══ INFORMATION PROVIDED

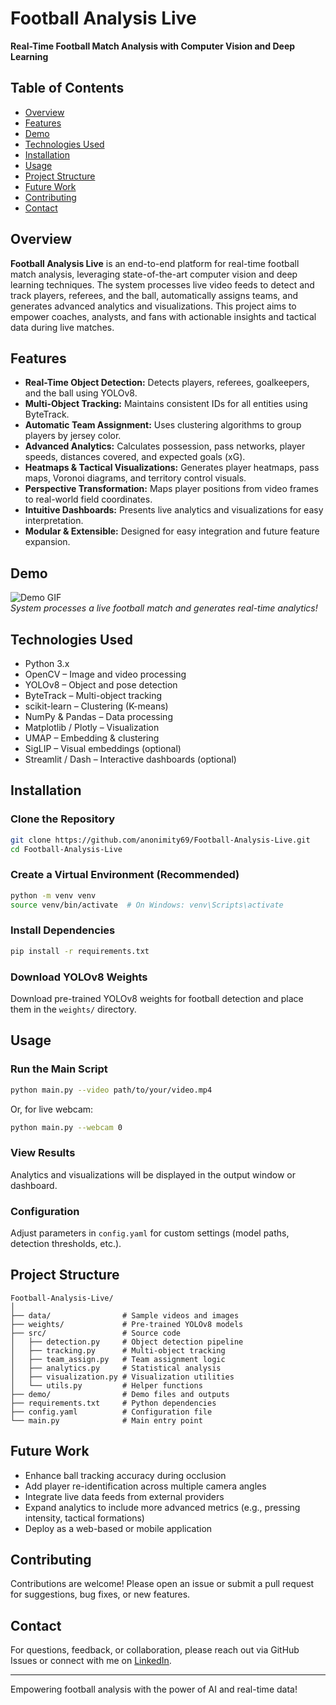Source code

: # Football Analysis Live  
**Real-Time Football Match Analysis with Computer Vision and Deep Learning**

## Table of Contents
- [Overview](#overview)  
- [Features](#features)  
- [Demo](#demo) 
- [Technologies Used](#technologies-used)  
- [Installation](#installation)  
- [Usage](#usage)  
- [Project Structure](#project-structure) 
- [Future Work](#future-work)  
- [Contributing](#contributing)  
- [Contact](#contact)  

## Overview  
**Football Analysis Live** is an end-to-end platform for real-time football match analysis, leveraging state-of-the-art computer vision and deep learning techniques. The system processes live video feeds to detect and track players, referees, and the ball, automatically assigns teams, and generates advanced analytics and visualizations. This project aims to empower coaches, analysts, and fans with actionable insights and tactical data during live matches.

## Features
- **Real-Time Object Detection:** Detects players, referees, goalkeepers, and the ball using YOLOv8.  
- **Multi-Object Tracking:** Maintains consistent IDs for all entities using ByteTrack.  
- **Automatic Team Assignment:** Uses clustering algorithms to group players by jersey color.  
- **Advanced Analytics:** Calculates possession, pass networks, player speeds, distances covered, and expected goals (xG).  
- **Heatmaps & Tactical Visualizations:** Generates player heatmaps, pass maps, Voronoi diagrams, and territory control visuals.  
- **Perspective Transformation:** Maps player positions from video frames to real-world field coordinates.  
- **Intuitive Dashboards:** Presents live analytics and visualizations for easy interpretation.  
- **Modular & Extensible:** Designed for easy integration and future feature expansion.

## Demo
![Demo GIF](demo/demo.gif)  
*System processes a live football match and generates real-time analytics!*

## Technologies Used
- Python 3.x  
- OpenCV – Image and video processing  
- YOLOv8 – Object and pose detection  
- ByteTrack – Multi-object tracking  
- scikit-learn – Clustering (K-means)  
- NumPy & Pandas – Data processing  
- Matplotlib / Plotly – Visualization  
- UMAP – Embedding & clustering  
- SigLIP – Visual embeddings (optional)  
- Streamlit / Dash – Interactive dashboards (optional)

## Installation

### Clone the Repository
```bash
git clone https://github.com/anonimity69/Football-Analysis-Live.git
cd Football-Analysis-Live
```

### Create a Virtual Environment (Recommended)
```bash
python -m venv venv
source venv/bin/activate  # On Windows: venv\Scripts\activate
```

### Install Dependencies
```bash
pip install -r requirements.txt
```

### Download YOLOv8 Weights  
Download pre-trained YOLOv8 weights for football detection and place them in the `weights/` directory.

## Usage

### Run the Main Script
```bash
python main.py --video path/to/your/video.mp4
```

Or, for live webcam:
```bash
python main.py --webcam 0
```

### View Results  
Analytics and visualizations will be displayed in the output window or dashboard.

### Configuration  
Adjust parameters in `config.yaml` for custom settings (model paths, detection thresholds, etc.).

## Project Structure
```
Football-Analysis-Live/
│
├── data/                # Sample videos and images  
├── weights/             # Pre-trained YOLOv8 models  
├── src/                 # Source code  
│   ├── detection.py     # Object detection pipeline  
│   ├── tracking.py      # Multi-object tracking  
│   ├── team_assign.py   # Team assignment logic  
│   ├── analytics.py     # Statistical analysis  
│   ├── visualization.py # Visualization utilities  
│   └── utils.py         # Helper functions  
├── demo/                # Demo files and outputs  
├── requirements.txt     # Python dependencies  
├── config.yaml          # Configuration file  
└── main.py              # Main entry point  
```



## Future Work
- Enhance ball tracking accuracy during occlusion  
- Add player re-identification across multiple camera angles  
- Integrate live data feeds from external providers  
- Expand analytics to include more advanced metrics (e.g., pressing intensity, tactical formations)  
- Deploy as a web-based or mobile application  

## Contributing
Contributions are welcome! Please open an issue or submit a pull request for suggestions, bug fixes, or new features.



## Contact
For questions, feedback, or collaboration, please reach out via GitHub Issues or connect with me on [LinkedIn]([https://www.linkedin.com/](https://www.linkedin.com/in/preetish-majumdar-75296b211/)).

---

Empowering football analysis with the power of AI and real-time data!
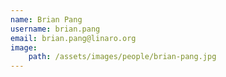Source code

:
 ```yaml
---
name: Brian Pang
username: brian.pang
email: brian.pang@linaro.org
image:
    path: /assets/images/people/brian-pang.jpg
---
```

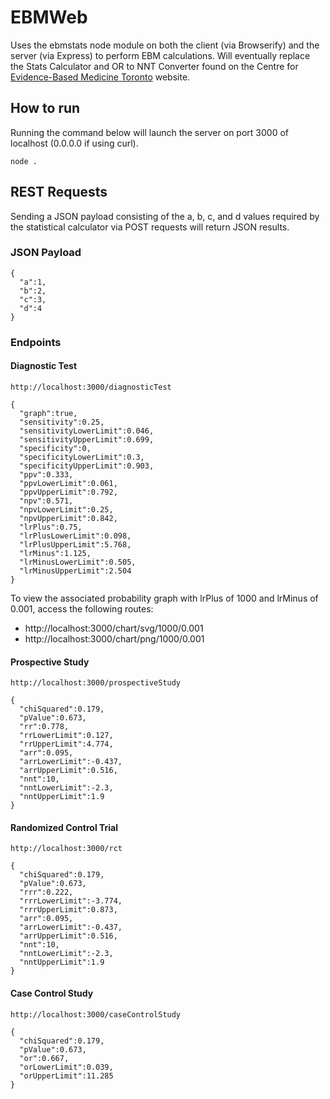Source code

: # EBMWeb

Uses the ebmstats node module on both the client (via Browserify) and the server (via Express) to perform EBM calculations. Will eventually replace the Stats Calculator and OR to NNT Converter found on the Centre for [Evidence-Based Medicine Toronto](http://ktclearinghouse.ca/cebm/toolbox/) website.

## How to run

Running the command below will launch the server on port 3000 of localhost (0.0.0.0 if using curl).

```
node .
```

## REST Requests

Sending a JSON payload consisting of the a, b, c, and d values required by the statistical calculator via POST requests will return JSON results.

### JSON Payload

```
{
  "a":1,
  "b":2,
  "c":3,
  "d":4
}

```

### Endpoints

#### Diagnostic Test

```
http://localhost:3000/diagnosticTest

{
  "graph":true,
  "sensitivity":0.25,
  "sensitivityLowerLimit":0.046,
  "sensitivityUpperLimit":0.699,
  "specificity":0,
  "specificityLowerLimit":0.3,
  "specificityUpperLimit":0.903,
  "ppv":0.333,
  "ppvLowerLimit":0.061,
  "ppvUpperLimit":0.792,
  "npv":0.571,
  "npvLowerLimit":0.25,
  "npvUpperLimit":0.842,
  "lrPlus":0.75,
  "lrPlusLowerLimit":0.098,
  "lrPlusUpperLimit":5.768,
  "lrMinus":1.125,
  "lrMinusLowerLimit":0.505,
  "lrMinusUpperLimit":2.504
}
```

To view the associated probability graph with lrPlus of 1000 and lrMinus of 0.001, access the following routes:

- http://localhost:3000/chart/svg/1000/0.001
- http://localhost:3000/chart/png/1000/0.001

#### Prospective Study

```
http://localhost:3000/prospectiveStudy

{
  "chiSquared":0.179,
  "pValue":0.673,
  "rr":0.778,
  "rrLowerLimit":0.127,
  "rrUpperLimit":4.774,
  "arr":0.095,
  "arrLowerLimit":-0.437,
  "arrUpperLimit":0.516,
  "nnt":10,
  "nntLowerLimit":-2.3,
  "nntUpperLimit":1.9
}
```

#### Randomized Control Trial

```
http://localhost:3000/rct

{
  "chiSquared":0.179,
  "pValue":0.673,
  "rrr":0.222,
  "rrrLowerLimit":-3.774,
  "rrrUpperLimit":0.873,
  "arr":0.095,
  "arrLowerLimit":-0.437,
  "arrUpperLimit":0.516,
  "nnt":10,
  "nntLowerLimit":-2.3,
  "nntUpperLimit":1.9
}
```

#### Case Control Study

```
http://localhost:3000/caseControlStudy

{
  "chiSquared":0.179,
  "pValue":0.673,
  "or":0.667,
  "orLowerLimit":0.039,
  "orUpperLimit":11.285
}
```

════

*THE PROBLEM:* Only the lines from the start of the material to the line with "- **Real-Time Object", inclusive, belong in the answer, printed exactly and free of pictures.

*RESULT OF THE EXERCISE:*
Source code

: # Football Analysis Live  
**Real-Time Football Match Analysis with Computer Vision and Deep Learning**

## Table of Contents
- [Overview](#overview)  
- [Features](#features)  
- [Demo](#demo) 
- [Technologies Used](#technologies-used)  
- [Installation](#installation)  
- [Usage](#usage)  
- [Project Structure](#project-structure) 
- [Future Work](#future-work)  
- [Contributing](#contributing)  
- [Contact](#contact)  

## Overview  
**Football Analysis Live** is an end-to-end platform for real-time football match analysis, leveraging state-of-the-art computer vision and deep learning techniques. The system processes live video feeds to detect and track players, referees, and the ball, automatically assigns teams, and generates advanced analytics and visualizations. This project aims to empower coaches, analysts, and fans with actionable insights and tactical data during live matches.

## Features
- **Real-Time Object Detection:** Detects players, referees, goalkeepers, and the ball using YOLOv8.  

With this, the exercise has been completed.